Employee Benefits
SECURE 2.0 and Required Minimum Distributions in 401(k) Plans: What Plan Sponsors Need to Know
SECURE 2.0 brought significant changes to retirement planning and distributions, including updating the Required Minimum Distribution (RMD) requirements. As background, RMDs are the minimum amounts that individuals who attain their “required beginning date” must withdraw from their retirement accounts each year. SECURE 2.0 introduced several changes to the rules on RMDs including the following:
1. Delaying the Age for RMDs
The age for starting RMDs has been raised from 72 to 75 years. This increased age provision phases in over time, with the final adjustment taking effect in 2033. The change recognizes that many Americans are working and saving for retirement for longer periods, and the later distribution requirement allows for more flexibility in managing retirement assets.
2. No RMDs from Roth Accounts
Starting with the 2024 calendar year, participants are no longer required to take RMDs from their retirement plan Roth accounts. This change aligns the RMD rules for Roth accounts in retirement plans with the rules applicable to Roth IRAs.

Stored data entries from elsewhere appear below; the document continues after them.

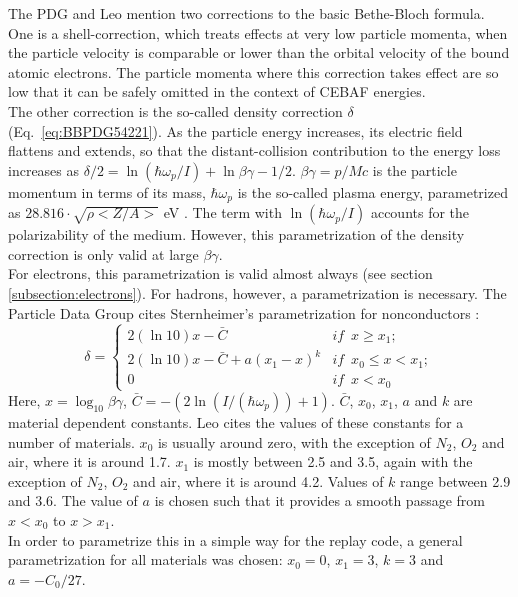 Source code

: The PDG and Leo \cite{leo,PDG54} mention two corrections to the basic Bethe-Bloch formula.
One is a shell-correction, which treats effects at very low particle momenta, when the
particle velocity is comparable or lower than the orbital velocity of the bound atomic 
electrons. The particle momenta where this correction takes effect are so low that it can
be safely omitted in the context of CEBAF energies.\\
The other correction is the so-called density correction $\delta$ 
(Eq.~\ref{eq:BBPDG54221}). As the particle energy increases, its electric field flattens
and extends, so that the distant-collision contribution to the energy loss increases as
$\delta/2=\ln{(\hbar \omega_p / I)}+\ln{\beta \gamma}-1/2$. $\beta\gamma = p/Mc$ is the 
particle momentum in terms of its mass, $\hbar \omega_p$ is the so-called plasma energy, 
parametrized as $28.816 \cdot \sqrt{\rho <Z/A>}$ eV \cite{leo,PDG54}. The term with 
$\ln{(\hbar\omega_p/I)}$ accounts for the polarizability of the medium. However, this 
parametrization of the density correction is only valid at large $\beta\gamma$.\\ 
For electrons, this parametrization is valid almost always (see section 
\ref{subsection:electrons}). For hadrons, however, a parametrization is necessary.
The Particle Data Group \cite{PDG54} cites Sternheimer's parametrization for nonconductors
\cite{Sternheimer}:
\begin{equation}
\label{eq:denscorr}
 \delta= \left\{ 
              \begin{array}{ll}
	        2(\ln{10})x-\bar{C} & if\hspace{6pt} x \geq x_1; \\
		2(\ln{10})x-\bar{C}+a(x_1-x)^k & if\hspace{6pt} x_0 \leq x < x_1; \\
		0 & if\hspace{6pt} x<x_0
	      \end{array}
           \right. 
\end{equation}
Here, $x=\log_{10}{\beta\gamma}$, $\bar{C}=-(2\ln{(I/(\hbar\omega_p))}+1)$. $\bar{C}$,
$x_0$, $x_1$, $a$ and $k$ are material dependent constants. Leo \cite{leo} cites the
values of these constants for a number of materials. $x_0$ is usually around zero, with
the exception of $N_2$, $O_2$ and air, where it is around 1.7. $x_1$ is mostly 
between 2.5 and 3.5, again with the exception of $N_2$, $O_2$ and air, where it is around
4.2. Values of $k$ range between 2.9 and 3.6. The value of $a$ is chosen such that it
provides a smooth passage from $x<x_0$ to $x>x_1$.\\
In order to parametrize this in a simple way for the replay code, a general
parametrization for all materials was chosen: $x_0=0$, $x_1=3$, $k=3$ and $a=-C_0/27$.\\

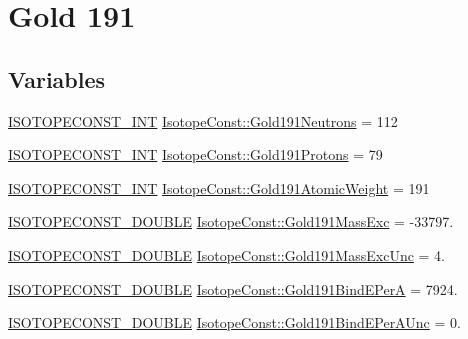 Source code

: \hypertarget{group___isotope_const-_gold-_au191}{}\section{Gold 191}
\label{group___isotope_const-_gold-_au191}
\subsection*{Variables}
\begin{DoxyCompactItemize}
\item 
\mbox{\hyperlink{group___isotope_const-_macros_ga5f18360b3e99483a35c32d789e62621c}{I\+S\+O\+T\+O\+P\+E\+C\+O\+N\+S\+T\+\_\+\+I\+NT}} \mbox{\hyperlink{group___isotope_const-_gold-_au191_ga1170adda5d40fb7353353a4b416188fd}{Isotope\+Const\+::\+Gold191\+Neutrons}} = 112
\item 
\mbox{\hyperlink{group___isotope_const-_macros_ga5f18360b3e99483a35c32d789e62621c}{I\+S\+O\+T\+O\+P\+E\+C\+O\+N\+S\+T\+\_\+\+I\+NT}} \mbox{\hyperlink{group___isotope_const-_gold-_au191_ga54ff93a99f8b8054e8788b0392cc2b49}{Isotope\+Const\+::\+Gold191\+Protons}} = 79
\item 
\mbox{\hyperlink{group___isotope_const-_macros_ga5f18360b3e99483a35c32d789e62621c}{I\+S\+O\+T\+O\+P\+E\+C\+O\+N\+S\+T\+\_\+\+I\+NT}} \mbox{\hyperlink{group___isotope_const-_gold-_au191_gae2fba30ed38eb3f151e867f61b33cc14}{Isotope\+Const\+::\+Gold191\+Atomic\+Weight}} = 191
\item 
\mbox{\hyperlink{group___isotope_const-_macros_ga8f45a7272ce02c0b4c65c44636ed719a}{I\+S\+O\+T\+O\+P\+E\+C\+O\+N\+S\+T\+\_\+\+D\+O\+U\+B\+LE}} \mbox{\hyperlink{group___isotope_const-_gold-_au191_gae6851620c1c92fe55efb7a81714ecb6d}{Isotope\+Const\+::\+Gold191\+Mass\+Exc}} = -\/33797.
\item 
\mbox{\hyperlink{group___isotope_const-_macros_ga8f45a7272ce02c0b4c65c44636ed719a}{I\+S\+O\+T\+O\+P\+E\+C\+O\+N\+S\+T\+\_\+\+D\+O\+U\+B\+LE}} \mbox{\hyperlink{group___isotope_const-_gold-_au191_ga62dd4ee13c61a3662aafe26e2f003d8a}{Isotope\+Const\+::\+Gold191\+Mass\+Exc\+Unc}} = 4.
\item 
\mbox{\hyperlink{group___isotope_const-_macros_ga8f45a7272ce02c0b4c65c44636ed719a}{I\+S\+O\+T\+O\+P\+E\+C\+O\+N\+S\+T\+\_\+\+D\+O\+U\+B\+LE}} \mbox{\hyperlink{group___isotope_const-_gold-_au191_ga0eb3e2c5e3819edf30ccb5e420b4a0bc}{Isotope\+Const\+::\+Gold191\+Bind\+E\+PerA}} = 7924.
\item 
\mbox{\hyperlink{group___isotope_const-_macros_ga8f45a7272ce02c0b4c65c44636ed719a}{I\+S\+O\+T\+O\+P\+E\+C\+O\+N\+S\+T\+\_\+\+D\+O\+U\+B\+LE}} \mbox{\hyperlink{group___isotope_const-_gold-_au191_ga07804d967ac7c492d81b29031b217a0f}{Isotope\+Const\+::\+Gold191\+Bind\+E\+Per\+A\+Unc}} = 0.

\end{DoxyCompactItemize}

3. Decreased Penalties for Missed RMDs
The excise taxes for failing to take an RMD have been decreased from 50% to 25% of the RMD amount not taken. The penalty may be further reduced to 10% if the RMD is corrected in a timely manner.
Conclusion
SECURE 2.0 continues the significant legislative changes made to the RMD rules that began with the original SECURE Act. The IRS has provided some guidance and transition relief to help implement the changes made by the SECURE Act and SECURE 2.0, but more guidance is expected in the future.